HARRISBURG, Pa. (WTAJ) — The Pennsylvania Department of Environmental Protection (DEP) secretary announced in a press release that 1,000 Level 2 electric vehicle chargers have been installed statewide.
This milestone, secretary Patrick McDonnell said, is thanks to funding from the DEP Driving PA Forward Program. This program’s goal is to reduce diesel emissions and create new, cleaner technologies.
“Each one of these chargers adds another option for Pennsylvania’s electric vehicle drivers and more electric vehicles on the road means less tailpipe pollution and healthier air quality,” McDonnell said. “It also helps Pennsylvania address the pressing challenge of climate change.”
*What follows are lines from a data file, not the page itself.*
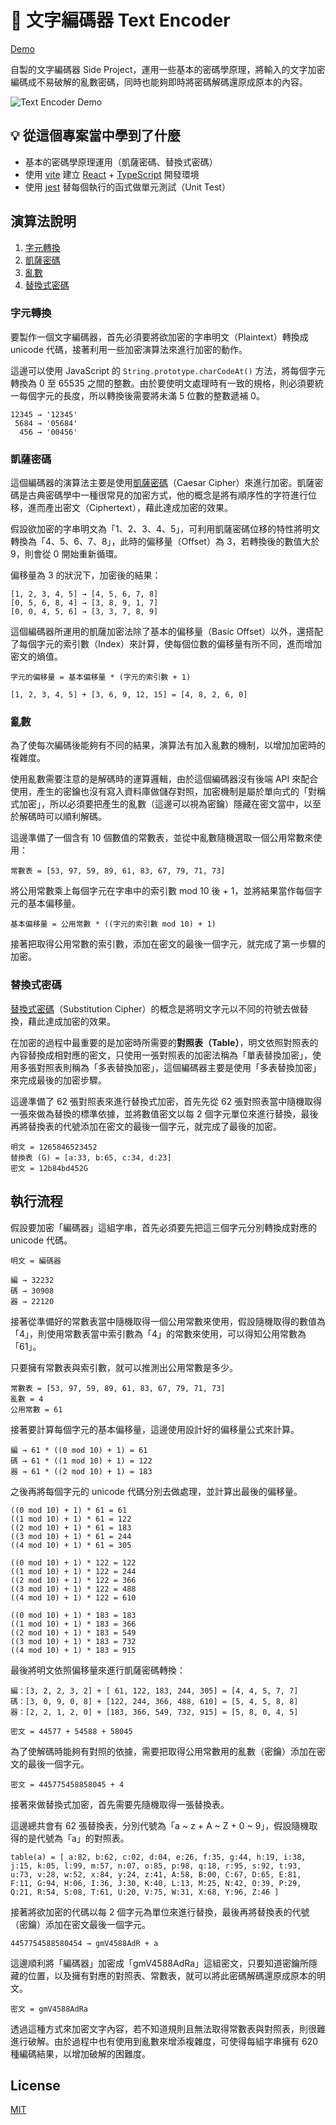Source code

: # 📌 文字編碼器 Text Encoder

[Demo](https://waveciou.github.io/text-encoder/)

自製的文字編碼器 Side Project，運用一些基本的密碼學原理，將輸入的文字加密編碼成不易破解的亂數密碼，同時也能夠即時將密碼解碼還原成原本的內容。

![Text Encoder Demo](https://waveciou.github.io/text-encoder/resources/img/demo.gif "Text Encoder Demo")

## 💡 從這個專案當中學到了什麼

- 基本的密碼學原理運用（凱薩密碼、替換式密碼）
- 使用 [vite](https://vitejs.dev/) 建立 [React](https://zh-hant.reactjs.org/) + [TypeScript](https://www.typescriptlang.org/) 開發環境
- 使用 [jest](https://jestjs.io/) 替每個執行的函式做單元測試（Unit Test）

## 演算法說明

1. [字元轉換](#字元轉換)
2. [凱薩密碼](#凱薩密碼)
3. [亂數](#亂數)
4. [替換式密碼](#替換式密碼)

### 字元轉換

要製作一個文字編碼器，首先必須要將欲加密的字串明文（Plaintext）轉換成 unicode 代碼，接著利用一些加密演算法來進行加密的動作。

這邊可以使用 JavaScript 的 `String.prototype.charCodeAt()` 方法，將每個字元轉換為 0 至 65535 之間的整數。由於要使明文處理時有一致的規格，則必須要統一每個字元的長度，所以轉換後需要將未滿 5 位數的整數遞補 0。

```
12345 → '12345'
 5684 → '05684'
  456 → '00456'
```

### 凱薩密碼

這個編碼器的演算法主要是使用[凱薩密碼](https://zh.wikipedia.org/wiki/%E5%87%B1%E6%92%92%E5%AF%86%E7%A2%BC)（Caesar Cipher）來進行加密。凱薩密碼是古典密碼學中一種很常見的加密方式，他的概念是將有順序性的字符進行位移，進而產出密文（Ciphertext），藉此達成加密的效果。

假設欲加密的字串明文為「1、2、3、4、5」，可利用凱薩密碼位移的特性將明文轉換為「4、5、6、7、8」，此時的偏移量（Offset）為 3，若轉換後的數值大於 9，則會從 0 開始重新循環。

偏移量為 3 的狀況下，加密後的結果：

```
[1, 2, 3, 4, 5] → [4, 5, 6, 7, 8]
[0, 5, 6, 8, 4] → [3, 8, 9, 1, 7]
[0, 0, 4, 5, 6] → [3, 3, 7, 8, 9]
```

這個編碼器所運用的凱薩加密法除了基本的偏移量（Basic Offset）以外，還搭配了每個字元的索引數（Index）來計算，使每個位數的偏移量有所不同，進而增加密文的熵值。

```
字元的偏移量 = 基本偏移量 * (字元的索引數 + 1)
```

```
[1, 2, 3, 4, 5] + [3, 6, 9, 12, 15] = [4, 8, 2, 6, 0]
```

### 亂數

為了使每次編碼後能夠有不同的結果，演算法有加入亂數的機制，以增加加密時的複雜度。

使用亂數需要注意的是解碼時的運算邏輯，由於這個編碼器沒有後端 API 來配合使用，產生的密鑰也沒有寫入資料庫做儲存對照，加密機制是屬於單向式的「對稱式加密」，所以必須要把產生的亂數（這邊可以視為密鑰）隱藏在密文當中，以至於解碼時可以順利解碼。

這邊準備了一個含有 10 個數值的常數表，並從中亂數隨機選取一個公用常數來使用：

```
常數表 = [53, 97, 59, 89, 61, 83, 67, 79, 71, 73]
```

將公用常數乘上每個字元在字串中的索引數 mod 10 後 + 1，並將結果當作每個字元的基本偏移量。

```
基本偏移量 = 公用常數 * ((字元的索引數 mod 10) + 1)
```

接著把取得公用常數的索引數，添加在密文的最後一個字元，就完成了第一步驟的加密。

### 替換式密碼

[替換式密碼](https://zh.wikipedia.org/wiki/%E6%9B%BF%E6%8D%A2%E5%BC%8F%E5%AF%86%E7%A0%81)（Substitution Cipher）的概念是將明文字元以不同的符號去做替換，藉此達成加密的效果。

在加密的過程中最重要的是加密時所需要的**對照表（Table）**，明文依照對照表的內容替換成相對應的密文，只使用一張對照表的加密法稱為「單表替換加密」，使用多張對照表則稱為「多表替換加密」，這個編碼器主要是使用「多表替換加密」來完成最後的加密步驟。

這邊準備了 62 張對照表來進行替換式加密，首先先從 62 張對照表當中隨機取得一張來做為替換的標準依據，並將數值密文以每 2 個字元單位來進行替換，最後再將替換表的代號添加在密文的最後一個字元，就完成了最後的加密。

```
明文 = 1265846523452
替換表 (G) = [a:33, b:65, c:34, d:23]
密文 = 12b84bd452G
```

## 執行流程

假設要加密「編碼器」這組字串，首先必須要先把這三個字元分別轉換成對應的 unicode 代碼。

```
明文 = 編碼器

編 → 32232
碼 → 30908
器 → 22120
```

接著從準備好的常數表當中隨機取得一個公用常數來使用，假設隨機取得的數值為「4」，則使用常數表當中索引數為「4」的常數來使用，可以得知公用常數為「61」。

只要擁有常數表與索引數，就可以推測出公用常數是多少。

```
常數表 = [53, 97, 59, 89, 61, 83, 67, 79, 71, 73]
亂數 = 4
公用常數 = 61
```

接著要計算每個字元的基本偏移量，這邊使用設計好的偏移量公式來計算。

```
編 → 61 * ((0 mod 10) + 1) = 61
碼 → 61 * ((1 mod 10) + 1) = 122
器 → 61 * ((2 mod 10) + 1) = 183
```

之後再將每個字元的 unicode 代碼分別去做處理，並計算出最後的偏移量。

```
((0 mod 10) + 1) * 61 = 61
((1 mod 10) + 1) * 61 = 122
((2 mod 10) + 1) * 61 = 183
((3 mod 10) + 1) * 61 = 244
((4 mod 10) + 1) * 61 = 305

((0 mod 10) + 1) * 122 = 122
((1 mod 10) + 1) * 122 = 244
((2 mod 10) + 1) * 122 = 366
((3 mod 10) + 1) * 122 = 488
((4 mod 10) + 1) * 122 = 610

((0 mod 10) + 1) * 183 = 183
((1 mod 10) + 1) * 183 = 366
((2 mod 10) + 1) * 183 = 549
((3 mod 10) + 1) * 183 = 732
((4 mod 10) + 1) * 183 = 915
```

最後將明文依照偏移量來進行凱薩密碼轉換：

```
編：[3, 2, 2, 3, 2] + [ 61, 122, 183, 244, 305] = [4, 4, 5, 7, 7]
碼：[3, 0, 9, 0, 8] + [122, 244, 366, 488, 610] = [5, 4, 5, 8, 8]
器：[2, 2, 1, 2, 0] + [183, 366, 549, 732, 915] = [5, 8, 0, 4, 5]

密文 = 44577 + 54588 + 58045
```

為了使解碼時能夠有對照的依據，需要把取得公用常數用的亂數（密鑰）添加在密文的最後一個字元。

```
密文 = 445775458858045 + 4
```

接著來做替換式加密，首先需要先隨機取得一張替換表。

這邊總共會有 62 張替換表，分別代號為「a ~ z + A ~ Z + 0 ~ 9」，假設隨機取得的是代號為「a」的對照表。

```
table(a) = [ a:82, b:62, c:02, d:04, e:26, f:35, g:44, h:19, i:38, j:15, k:05, l:99, m:57, n:07, o:85, p:98, q:18, r:95, s:92, t:93, u:73, v:28, w:52, x:84, y:24, z:41, A:58, B:00, C:67, D:65, E:81, F:11, G:94, H:06, I:36, J:30, K:40, L:13, M:25, N:42, O:39, P:29, Q:21, R:54, S:08, T:61, U:20, V:75, W:31, X:68, Y:96, Z:46 ]
```

接著將欲加密的代碼以每 2 個字元為單位來進行替換，最後再將替換表的代號（密鑰）添加在密文最後一個字元。

```
4457754588580454 → gmV4588AdR + a
```

這邊順利將「編碼器」加密成「gmV4588AdRa」這組密文，只要知道密鑰所隱藏的位置，以及擁有對應的對照表、常數表，就可以將此密碼解碼還原成原本的明文。

```
密文 = gmV4588AdRa
```

透過這種方式來加密文字內容，若不知道規則且無法取得常數表與對照表，則很難進行破解。由於過程中也有使用到亂數來增添複雜度，可使得每組字串擁有 620 種編碼結果，以增加破解的困難度。

## License

[MIT](https://github.com/waveciou/text-encoder/blob/master/LICENSE.md)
Vehicles generate 47 percent of nitrogen oxides in the air statewide, contributing to the formation of ground-level ozone, the release said. This affects the health of children; older people; people with lung diseases, such as asthma and emphysema; and those who work or are active outdoors.
So far, charges have been installed at more than 300 locations in 39 counties, some of which include areas like Pittsburgh, Philadelphia and Harrisburg.
One company, Epic Metals, said that since installing seven SemaConnect EV chargers, they have displaced the burning of over 8,000 gallons of gasoline, reducing about 154,000 pounds of carbon dioxide emissions.
It’s reported that more than half the chargers were installed at public places, about one-third at workplaces and the remainder at multi-unit residential properties. The Pennsylvania Department of Conservation and Natural Resources (DCNR) has completed 12 charging projects at state parks with Driving PA Forward funding.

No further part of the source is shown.